Once when I was nine or 10 and walking along the Main shore, I came across a sign that said: "No Trespassing. Private Property." Even at that age, I wondered: What do these people own? The sand, the water? Do they own the land at low tide or high tide? Are the clams and the fish theirs, too?

It is, when you think about it, really strange to chop up the environment into deed-sized pieces and call it our own. Yet it is also one of the oldest and most universal of human drives.

When I bought my own house seven years ago, I thought about it all again. Why was it that I could buy a half-acre of land and not of sea? Was land really mine to buy? What about the slugs and seelings? To this day, when I walk around my backyard, I think of "my lilac and "my" vegetable garden with pride, and yet some amusement.

I am equally intrigued by the relationship between what we create and what we own. I cannot, for example, patent the idea in a column as my own, insisting that anyone who thinks it or discusses it from now on owes me a royalty. I can put a copyright on a book, but not on a way of looking at the world.

If I were an artist, I could on a painting, but not impressionism. I could sell a record, but not the rights to jazz. I could patent a piano or an easel or a typewriter, but never sue anyone who adopted my style at one of these instruments.

Now, this week, the Supreme Court has ruled in a rather timorous, tentative voice that we can patent life. A scientist in Chicago, Dr. Ananda M. Chakrabarty, through genetic engineering produced a hungry organism to eat the oil we spill. Five of the members of the court have said that he -- or General Electric, to be specific -- can apply for a patent to make, own and sell this living thing. It will be theirs.

Had this man discovered, rather than invented, an organism that ate up oil spills, he could not have patented it. Newton could not have owned the law of gravity. Crick and Watson could not have taken a patent out of DNA. These discoveries, as the court reminded us, are "manifestations of nature, free to all men and reserved exclusively to none."

It is only the act of human creation, and the creation of something tangible, "useful," manufacturable, man-made that can be exclusively owned.

To be specific, as an earlier court ruled, "Whoever invents or discovers any new and useful process, machine, manufacture or composition of matter or any new and useful improvement thereof may obtain a patent therefore."

The patent is the deed, then, that General Electric can take out of bacteria, as if this species were a camera. They have ruled that Dr. Chakrabarty's discovery is not nature's handiwork, but his own. They have allowed us to patent life because it is "useful."

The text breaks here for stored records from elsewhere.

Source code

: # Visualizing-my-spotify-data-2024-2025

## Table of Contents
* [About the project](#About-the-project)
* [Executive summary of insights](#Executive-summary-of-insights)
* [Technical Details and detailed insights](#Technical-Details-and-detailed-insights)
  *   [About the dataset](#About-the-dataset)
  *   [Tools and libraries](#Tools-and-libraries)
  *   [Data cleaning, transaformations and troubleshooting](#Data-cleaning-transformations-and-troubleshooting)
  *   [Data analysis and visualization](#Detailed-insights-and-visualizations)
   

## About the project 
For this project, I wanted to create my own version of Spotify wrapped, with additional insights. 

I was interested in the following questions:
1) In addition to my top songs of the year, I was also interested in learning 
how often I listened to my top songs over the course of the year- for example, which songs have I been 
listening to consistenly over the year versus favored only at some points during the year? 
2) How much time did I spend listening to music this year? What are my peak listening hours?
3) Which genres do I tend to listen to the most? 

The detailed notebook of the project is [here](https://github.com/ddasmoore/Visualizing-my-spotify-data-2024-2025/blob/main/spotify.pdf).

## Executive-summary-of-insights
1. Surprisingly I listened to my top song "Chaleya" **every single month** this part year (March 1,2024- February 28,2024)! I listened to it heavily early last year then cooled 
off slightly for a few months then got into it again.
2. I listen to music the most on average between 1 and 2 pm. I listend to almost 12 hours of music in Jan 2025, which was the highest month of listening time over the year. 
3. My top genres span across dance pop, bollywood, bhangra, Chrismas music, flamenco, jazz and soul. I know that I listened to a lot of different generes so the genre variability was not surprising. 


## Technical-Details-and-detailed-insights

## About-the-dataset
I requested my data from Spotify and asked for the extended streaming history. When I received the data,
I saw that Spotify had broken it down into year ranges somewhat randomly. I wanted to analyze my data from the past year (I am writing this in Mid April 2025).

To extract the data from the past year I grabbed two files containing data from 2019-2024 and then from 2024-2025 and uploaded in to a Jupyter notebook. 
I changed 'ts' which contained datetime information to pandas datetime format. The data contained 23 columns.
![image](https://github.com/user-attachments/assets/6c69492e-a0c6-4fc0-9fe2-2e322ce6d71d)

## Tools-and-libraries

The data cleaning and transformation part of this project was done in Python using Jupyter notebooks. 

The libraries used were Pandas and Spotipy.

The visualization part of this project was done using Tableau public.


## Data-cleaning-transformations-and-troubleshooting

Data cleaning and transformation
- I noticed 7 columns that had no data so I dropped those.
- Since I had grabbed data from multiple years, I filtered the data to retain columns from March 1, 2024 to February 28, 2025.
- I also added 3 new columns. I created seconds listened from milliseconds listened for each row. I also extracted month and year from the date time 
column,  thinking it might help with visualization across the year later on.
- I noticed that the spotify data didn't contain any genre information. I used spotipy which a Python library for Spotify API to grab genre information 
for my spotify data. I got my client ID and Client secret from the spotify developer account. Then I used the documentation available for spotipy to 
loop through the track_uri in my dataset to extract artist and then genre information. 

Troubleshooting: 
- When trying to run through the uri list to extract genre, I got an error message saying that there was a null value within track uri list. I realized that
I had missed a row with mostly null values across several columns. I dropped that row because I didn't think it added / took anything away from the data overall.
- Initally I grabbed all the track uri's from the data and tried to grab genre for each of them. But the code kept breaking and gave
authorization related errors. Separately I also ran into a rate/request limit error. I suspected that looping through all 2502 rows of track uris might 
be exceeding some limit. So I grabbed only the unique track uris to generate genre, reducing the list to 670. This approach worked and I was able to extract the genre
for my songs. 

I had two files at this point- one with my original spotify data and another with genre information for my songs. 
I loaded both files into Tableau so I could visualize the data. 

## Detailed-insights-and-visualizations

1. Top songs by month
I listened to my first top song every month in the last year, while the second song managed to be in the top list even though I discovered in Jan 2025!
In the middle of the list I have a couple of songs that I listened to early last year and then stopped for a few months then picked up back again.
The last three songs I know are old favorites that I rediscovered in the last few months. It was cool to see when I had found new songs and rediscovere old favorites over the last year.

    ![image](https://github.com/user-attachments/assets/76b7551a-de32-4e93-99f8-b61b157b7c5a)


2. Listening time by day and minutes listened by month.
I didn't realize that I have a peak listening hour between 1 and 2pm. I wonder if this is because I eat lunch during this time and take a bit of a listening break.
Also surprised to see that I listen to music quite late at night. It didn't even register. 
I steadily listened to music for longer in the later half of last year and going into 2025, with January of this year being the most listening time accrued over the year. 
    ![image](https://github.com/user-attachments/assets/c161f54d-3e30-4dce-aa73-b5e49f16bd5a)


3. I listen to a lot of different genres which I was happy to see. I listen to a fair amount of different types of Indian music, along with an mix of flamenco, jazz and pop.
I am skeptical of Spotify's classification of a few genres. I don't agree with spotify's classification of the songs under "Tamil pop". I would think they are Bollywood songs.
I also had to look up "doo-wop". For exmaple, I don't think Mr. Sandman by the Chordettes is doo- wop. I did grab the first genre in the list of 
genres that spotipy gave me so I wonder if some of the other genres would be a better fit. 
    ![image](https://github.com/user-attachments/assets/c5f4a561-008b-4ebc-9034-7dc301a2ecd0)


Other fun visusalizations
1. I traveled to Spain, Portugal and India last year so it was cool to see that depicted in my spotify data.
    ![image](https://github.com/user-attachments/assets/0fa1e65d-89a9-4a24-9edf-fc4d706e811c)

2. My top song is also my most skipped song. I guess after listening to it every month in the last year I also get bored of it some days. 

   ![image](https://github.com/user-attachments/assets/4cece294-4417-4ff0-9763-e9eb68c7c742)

It seems to me that the whole issue of ownership is here perfectly tied up with human motivation and productivity. We allow people to own something, in order that they will produce, in order that they can own something else. It is called "incentive."

The Patent Act of 1793 was built on the notion that Jefferson shared with the other founders of the country, that "ingenuity should receive a liberal encouragement." In order to encourage creativity, we hold out a promise of ownership and profit. In order to make profit meaningful, we encourage more ownership.

The thing that we have in common is the urge to put our stamp, our fence, our mark, our ego on the landscape. I don't say that with scorn; I think it is one powerful human motivation, and not necessarily an evil one.

But the end result of this sort of reasoning is curious. It can lead to a Hollister Ranch syndrome, where a few people pay up to half a million dollars for 100-acre lots near Santa Barbara and shut off 8 1/2 miles of Pacific Ocean beach to the public.

I am not among the people who are freaked out by fantasies of genetic engineering run amok. But I am cautious.

It is bizarre enough in itself to give people rights to life. It is an even odder business to distribute exclusive patents on our biology and project profit on genes. This is not, after all, a digital clock or a calculator. Genes are the most fragile coastline of the entire human continent.